§ Assignment
Write out the data below exactly, from its first line to the line containing "maximum, average, percentile)", that line included.

++++ Source material ++++

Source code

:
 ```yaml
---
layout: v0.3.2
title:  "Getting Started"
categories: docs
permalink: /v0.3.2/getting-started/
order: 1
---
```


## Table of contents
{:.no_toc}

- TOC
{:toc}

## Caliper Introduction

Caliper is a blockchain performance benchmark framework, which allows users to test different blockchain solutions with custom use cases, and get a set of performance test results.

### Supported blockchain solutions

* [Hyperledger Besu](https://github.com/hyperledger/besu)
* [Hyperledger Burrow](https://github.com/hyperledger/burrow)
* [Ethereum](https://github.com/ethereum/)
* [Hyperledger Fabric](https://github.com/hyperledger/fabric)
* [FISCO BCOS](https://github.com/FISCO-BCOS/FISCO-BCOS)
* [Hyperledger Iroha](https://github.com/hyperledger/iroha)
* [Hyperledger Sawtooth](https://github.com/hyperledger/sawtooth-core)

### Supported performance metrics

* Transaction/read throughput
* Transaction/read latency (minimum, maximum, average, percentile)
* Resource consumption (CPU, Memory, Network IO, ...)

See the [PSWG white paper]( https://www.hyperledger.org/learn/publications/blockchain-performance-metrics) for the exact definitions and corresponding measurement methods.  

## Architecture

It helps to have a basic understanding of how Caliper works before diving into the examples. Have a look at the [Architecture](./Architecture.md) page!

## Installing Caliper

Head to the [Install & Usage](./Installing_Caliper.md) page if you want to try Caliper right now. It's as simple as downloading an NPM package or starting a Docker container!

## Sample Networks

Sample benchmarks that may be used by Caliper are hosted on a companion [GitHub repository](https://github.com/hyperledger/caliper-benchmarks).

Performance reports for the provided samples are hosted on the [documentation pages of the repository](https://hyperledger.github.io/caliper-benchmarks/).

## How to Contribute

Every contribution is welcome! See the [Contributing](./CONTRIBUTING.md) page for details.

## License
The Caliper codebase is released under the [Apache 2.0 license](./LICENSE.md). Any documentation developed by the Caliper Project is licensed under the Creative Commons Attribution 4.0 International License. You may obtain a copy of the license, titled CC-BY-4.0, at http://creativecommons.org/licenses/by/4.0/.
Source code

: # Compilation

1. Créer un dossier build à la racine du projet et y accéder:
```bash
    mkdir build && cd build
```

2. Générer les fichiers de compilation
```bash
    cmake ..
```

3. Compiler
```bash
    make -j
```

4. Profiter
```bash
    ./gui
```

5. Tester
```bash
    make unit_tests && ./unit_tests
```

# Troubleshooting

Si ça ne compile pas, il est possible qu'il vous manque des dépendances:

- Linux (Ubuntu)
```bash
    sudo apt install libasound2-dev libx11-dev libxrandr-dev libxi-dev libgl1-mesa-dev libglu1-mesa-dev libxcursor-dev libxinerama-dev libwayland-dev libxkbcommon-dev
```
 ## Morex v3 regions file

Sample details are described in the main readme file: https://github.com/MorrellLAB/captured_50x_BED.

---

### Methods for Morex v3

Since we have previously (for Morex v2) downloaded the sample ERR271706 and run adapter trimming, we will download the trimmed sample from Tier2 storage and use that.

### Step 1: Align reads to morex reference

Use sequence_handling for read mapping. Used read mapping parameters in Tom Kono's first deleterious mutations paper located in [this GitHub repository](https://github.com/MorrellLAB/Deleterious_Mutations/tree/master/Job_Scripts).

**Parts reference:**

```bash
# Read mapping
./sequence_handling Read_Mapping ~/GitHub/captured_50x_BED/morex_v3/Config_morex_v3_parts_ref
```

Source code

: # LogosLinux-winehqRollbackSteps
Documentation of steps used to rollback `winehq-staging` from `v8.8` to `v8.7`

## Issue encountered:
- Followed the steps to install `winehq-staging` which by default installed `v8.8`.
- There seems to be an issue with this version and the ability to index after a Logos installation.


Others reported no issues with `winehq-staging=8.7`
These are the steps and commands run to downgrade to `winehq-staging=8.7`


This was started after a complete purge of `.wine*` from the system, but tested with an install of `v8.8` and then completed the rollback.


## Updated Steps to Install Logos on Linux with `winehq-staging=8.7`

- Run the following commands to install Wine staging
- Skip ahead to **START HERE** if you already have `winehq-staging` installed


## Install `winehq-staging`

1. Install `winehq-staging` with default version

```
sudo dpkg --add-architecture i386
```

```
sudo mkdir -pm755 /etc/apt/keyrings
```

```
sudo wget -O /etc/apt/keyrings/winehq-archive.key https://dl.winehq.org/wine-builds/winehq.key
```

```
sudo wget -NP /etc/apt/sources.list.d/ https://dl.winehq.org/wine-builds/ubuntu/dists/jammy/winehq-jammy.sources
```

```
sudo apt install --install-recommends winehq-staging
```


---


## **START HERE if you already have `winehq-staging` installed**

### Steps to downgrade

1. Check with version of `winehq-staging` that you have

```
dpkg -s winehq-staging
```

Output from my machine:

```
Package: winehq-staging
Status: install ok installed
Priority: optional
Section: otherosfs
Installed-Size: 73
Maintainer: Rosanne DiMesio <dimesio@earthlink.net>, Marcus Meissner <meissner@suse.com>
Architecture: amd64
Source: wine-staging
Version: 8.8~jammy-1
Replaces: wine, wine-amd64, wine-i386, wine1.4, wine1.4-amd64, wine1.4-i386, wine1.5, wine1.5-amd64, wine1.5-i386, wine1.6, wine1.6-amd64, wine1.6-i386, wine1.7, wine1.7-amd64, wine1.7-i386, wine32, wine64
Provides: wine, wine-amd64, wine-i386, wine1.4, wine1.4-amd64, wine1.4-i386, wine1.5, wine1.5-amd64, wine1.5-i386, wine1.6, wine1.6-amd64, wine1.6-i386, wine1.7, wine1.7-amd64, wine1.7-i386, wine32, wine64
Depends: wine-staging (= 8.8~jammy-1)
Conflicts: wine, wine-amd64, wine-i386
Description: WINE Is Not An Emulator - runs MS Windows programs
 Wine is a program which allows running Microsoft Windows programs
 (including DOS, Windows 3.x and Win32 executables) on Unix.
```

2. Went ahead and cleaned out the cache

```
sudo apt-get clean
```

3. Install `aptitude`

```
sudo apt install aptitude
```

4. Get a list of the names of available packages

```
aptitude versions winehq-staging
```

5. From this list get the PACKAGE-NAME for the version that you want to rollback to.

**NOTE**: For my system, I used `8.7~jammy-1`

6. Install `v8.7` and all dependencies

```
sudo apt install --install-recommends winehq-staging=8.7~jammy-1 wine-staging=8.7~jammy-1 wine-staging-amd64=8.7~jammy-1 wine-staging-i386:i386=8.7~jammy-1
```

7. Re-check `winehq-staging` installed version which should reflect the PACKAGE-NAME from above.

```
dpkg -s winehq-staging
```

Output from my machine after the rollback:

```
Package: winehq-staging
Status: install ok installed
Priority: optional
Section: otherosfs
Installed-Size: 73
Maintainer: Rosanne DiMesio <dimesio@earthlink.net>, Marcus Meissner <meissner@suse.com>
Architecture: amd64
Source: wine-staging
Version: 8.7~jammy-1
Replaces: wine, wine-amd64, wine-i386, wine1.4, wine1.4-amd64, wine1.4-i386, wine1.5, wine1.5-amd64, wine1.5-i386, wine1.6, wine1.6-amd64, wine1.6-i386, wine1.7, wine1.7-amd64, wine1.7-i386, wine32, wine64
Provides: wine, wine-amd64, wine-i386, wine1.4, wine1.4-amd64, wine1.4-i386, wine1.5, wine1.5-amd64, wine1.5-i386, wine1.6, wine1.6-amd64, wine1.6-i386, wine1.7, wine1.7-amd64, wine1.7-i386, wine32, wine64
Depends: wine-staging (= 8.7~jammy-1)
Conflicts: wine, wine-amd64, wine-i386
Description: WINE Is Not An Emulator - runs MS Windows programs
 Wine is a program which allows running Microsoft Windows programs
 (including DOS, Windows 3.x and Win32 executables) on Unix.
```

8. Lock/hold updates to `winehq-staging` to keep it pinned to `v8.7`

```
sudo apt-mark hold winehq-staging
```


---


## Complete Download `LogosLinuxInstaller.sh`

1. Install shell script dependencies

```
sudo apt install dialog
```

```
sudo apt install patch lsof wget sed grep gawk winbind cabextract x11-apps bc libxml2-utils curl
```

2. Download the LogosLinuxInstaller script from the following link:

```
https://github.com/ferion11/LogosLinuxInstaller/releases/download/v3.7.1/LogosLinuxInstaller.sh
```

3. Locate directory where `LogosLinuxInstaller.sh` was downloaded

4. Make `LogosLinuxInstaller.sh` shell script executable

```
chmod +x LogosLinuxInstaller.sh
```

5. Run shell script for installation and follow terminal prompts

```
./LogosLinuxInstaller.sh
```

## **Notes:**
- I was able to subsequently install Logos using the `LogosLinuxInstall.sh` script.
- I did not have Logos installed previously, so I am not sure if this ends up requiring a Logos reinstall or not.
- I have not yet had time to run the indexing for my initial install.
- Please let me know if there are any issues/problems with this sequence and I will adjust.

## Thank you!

++++

§ Solution below
Source code

:
 ```yaml
---
layout: v0.3.2
title:  "Getting Started"
categories: docs
permalink: /v0.3.2/getting-started/
order: 1
---
```


## Table of contents
{:.no_toc}

- TOC
{:toc}

## Caliper Introduction

Caliper is a blockchain performance benchmark framework, which allows users to test different blockchain solutions with custom use cases, and get a set of performance test results.

### Supported blockchain solutions

* [Hyperledger Besu](https://github.com/hyperledger/besu)
* [Hyperledger Burrow](https://github.com/hyperledger/burrow)
* [Ethereum](https://github.com/ethereum/)
* [Hyperledger Fabric](https://github.com/hyperledger/fabric)
* [FISCO BCOS](https://github.com/FISCO-BCOS/FISCO-BCOS)
* [Hyperledger Iroha](https://github.com/hyperledger/iroha)
* [Hyperledger Sawtooth](https://github.com/hyperledger/sawtooth-core)

### Supported performance metrics

* Transaction/read throughput
* Transaction/read latency (minimum, maximum, average, percentile)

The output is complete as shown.